DATA EXCERPTS Block Start
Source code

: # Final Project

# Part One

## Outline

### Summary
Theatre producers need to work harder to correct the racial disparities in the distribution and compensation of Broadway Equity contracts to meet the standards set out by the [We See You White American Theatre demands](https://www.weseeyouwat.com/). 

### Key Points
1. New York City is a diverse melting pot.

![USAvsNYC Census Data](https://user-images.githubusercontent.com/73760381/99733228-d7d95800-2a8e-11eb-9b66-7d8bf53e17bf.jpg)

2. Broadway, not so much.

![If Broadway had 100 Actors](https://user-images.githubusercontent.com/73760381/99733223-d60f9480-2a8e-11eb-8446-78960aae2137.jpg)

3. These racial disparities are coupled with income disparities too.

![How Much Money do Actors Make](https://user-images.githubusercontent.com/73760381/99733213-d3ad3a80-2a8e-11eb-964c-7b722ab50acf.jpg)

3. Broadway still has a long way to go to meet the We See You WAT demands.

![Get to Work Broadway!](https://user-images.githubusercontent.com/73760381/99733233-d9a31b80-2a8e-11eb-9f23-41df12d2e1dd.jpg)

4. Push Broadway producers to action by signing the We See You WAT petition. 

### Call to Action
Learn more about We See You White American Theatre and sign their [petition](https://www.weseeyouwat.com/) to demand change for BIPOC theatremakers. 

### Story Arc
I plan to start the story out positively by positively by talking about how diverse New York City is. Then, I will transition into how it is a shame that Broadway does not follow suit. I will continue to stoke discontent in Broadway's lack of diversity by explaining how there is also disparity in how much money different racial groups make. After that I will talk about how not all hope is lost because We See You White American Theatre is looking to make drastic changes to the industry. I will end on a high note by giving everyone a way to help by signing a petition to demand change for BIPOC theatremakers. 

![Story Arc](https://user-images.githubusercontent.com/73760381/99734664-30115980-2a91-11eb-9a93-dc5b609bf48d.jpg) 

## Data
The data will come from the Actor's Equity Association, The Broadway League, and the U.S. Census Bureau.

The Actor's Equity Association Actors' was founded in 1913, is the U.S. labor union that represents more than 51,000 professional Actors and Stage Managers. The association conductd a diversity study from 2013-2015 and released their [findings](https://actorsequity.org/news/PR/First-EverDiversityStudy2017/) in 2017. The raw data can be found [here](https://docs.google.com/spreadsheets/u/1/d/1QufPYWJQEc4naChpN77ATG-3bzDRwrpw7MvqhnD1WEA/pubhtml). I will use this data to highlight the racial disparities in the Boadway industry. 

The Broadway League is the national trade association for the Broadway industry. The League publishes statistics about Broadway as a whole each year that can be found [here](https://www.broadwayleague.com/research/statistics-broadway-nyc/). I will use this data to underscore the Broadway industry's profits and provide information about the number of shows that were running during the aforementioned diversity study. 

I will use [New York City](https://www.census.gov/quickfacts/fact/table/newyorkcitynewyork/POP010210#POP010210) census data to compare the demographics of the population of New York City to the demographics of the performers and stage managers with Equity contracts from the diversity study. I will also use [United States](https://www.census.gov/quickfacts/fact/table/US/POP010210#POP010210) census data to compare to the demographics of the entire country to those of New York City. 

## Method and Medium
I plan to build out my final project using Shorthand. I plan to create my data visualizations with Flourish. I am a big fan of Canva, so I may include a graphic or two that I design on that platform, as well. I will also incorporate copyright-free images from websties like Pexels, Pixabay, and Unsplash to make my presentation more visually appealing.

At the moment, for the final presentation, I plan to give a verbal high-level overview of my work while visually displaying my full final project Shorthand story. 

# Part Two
DATA EXCERPTS Block End
Copy the entries above exactly, but only from the line holding "### Story Arc" through the line holding "The Actor's Equity Association Actors'", both included.

### Story Arc
I plan to start the story out positively by positively by talking about how diverse New York City is. Then, I will transition into how it is a shame that Broadway does not follow suit. I will continue to stoke discontent in Broadway's lack of diversity by explaining how there is also disparity in how much money different racial groups make. After that I will talk about how not all hope is lost because We See You White American Theatre is looking to make drastic changes to the industry. I will end on a high note by giving everyone a way to help by signing a petition to demand change for BIPOC theatremakers. 

![Story Arc](https://user-images.githubusercontent.com/73760381/99734664-30115980-2a91-11eb-9a93-dc5b609bf48d.jpg) 

## Data
The data will come from the Actor's Equity Association, The Broadway League, and the U.S. Census Bureau.

The Actor's Equity Association Actors' was founded in 1913, is the U.S. labor union that represents more than 51,000 professional Actors and Stage Managers. The association conductd a diversity study from 2013-2015 and released their [findings](https://actorsequity.org/news/PR/First-EverDiversityStudy2017/) in 2017. The raw data can be found [here](https://docs.google.com/spreadsheets/u/1/d/1QufPYWJQEc4naChpN77ATG-3bzDRwrpw7MvqhnD1WEA/pubhtml). I will use this data to highlight the racial disparities in the Boadway industry. 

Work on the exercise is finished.